In 750, al-Saffah appointed him governor of Medina and Mecca. During his brief tenure, Dawud acted decisively against Umayyad partisans and political opponents, ordering the execution of figures such as Abd Allah ibn Anbasa ibn Sa'id and Ismail ibn Umayya ibn Amr.
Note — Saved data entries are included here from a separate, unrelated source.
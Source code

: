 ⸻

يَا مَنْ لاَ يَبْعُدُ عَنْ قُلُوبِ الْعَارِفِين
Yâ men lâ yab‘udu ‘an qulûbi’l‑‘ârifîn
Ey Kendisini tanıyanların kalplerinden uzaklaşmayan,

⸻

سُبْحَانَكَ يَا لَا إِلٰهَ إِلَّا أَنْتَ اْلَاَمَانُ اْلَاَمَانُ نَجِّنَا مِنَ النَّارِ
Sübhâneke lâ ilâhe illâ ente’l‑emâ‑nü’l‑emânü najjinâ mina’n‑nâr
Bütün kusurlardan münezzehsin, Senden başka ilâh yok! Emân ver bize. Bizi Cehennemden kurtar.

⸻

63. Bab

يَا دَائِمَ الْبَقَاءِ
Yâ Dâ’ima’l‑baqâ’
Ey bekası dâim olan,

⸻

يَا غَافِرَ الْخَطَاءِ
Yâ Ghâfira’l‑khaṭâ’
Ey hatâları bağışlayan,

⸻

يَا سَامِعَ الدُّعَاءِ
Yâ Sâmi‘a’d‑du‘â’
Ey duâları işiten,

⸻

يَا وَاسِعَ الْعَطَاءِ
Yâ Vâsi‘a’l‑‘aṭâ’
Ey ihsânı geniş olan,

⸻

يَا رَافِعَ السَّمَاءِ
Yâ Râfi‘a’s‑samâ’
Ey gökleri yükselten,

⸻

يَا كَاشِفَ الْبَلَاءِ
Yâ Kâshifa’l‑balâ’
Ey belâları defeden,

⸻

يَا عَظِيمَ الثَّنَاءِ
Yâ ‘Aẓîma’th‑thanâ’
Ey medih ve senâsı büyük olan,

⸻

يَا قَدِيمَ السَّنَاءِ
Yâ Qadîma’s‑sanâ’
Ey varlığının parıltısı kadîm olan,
Others, such as Ayyub ibn Musa ibn Amr ibn Sa'id, were also imprisoned and died while in his custody.

Dawud died in office later in 750 and was succeeded by Ziyad ibn Ubayd Allah al-Harithi. in 750.

== Bibliography ==
- Khalifah ibn Khayyat (1985). "Tarikh Khalifah ibn Khayyat"
- Kennedy, Hugh (1981). "The Early Abbasid Caliphate, A Political History"
- Elad, Amikam (2015). "The Rebellion of Muḥammad al-Nafs al-Zakiyya in 145/762: Ṭālibīs and Early ʿAbbāsīs in Conflict"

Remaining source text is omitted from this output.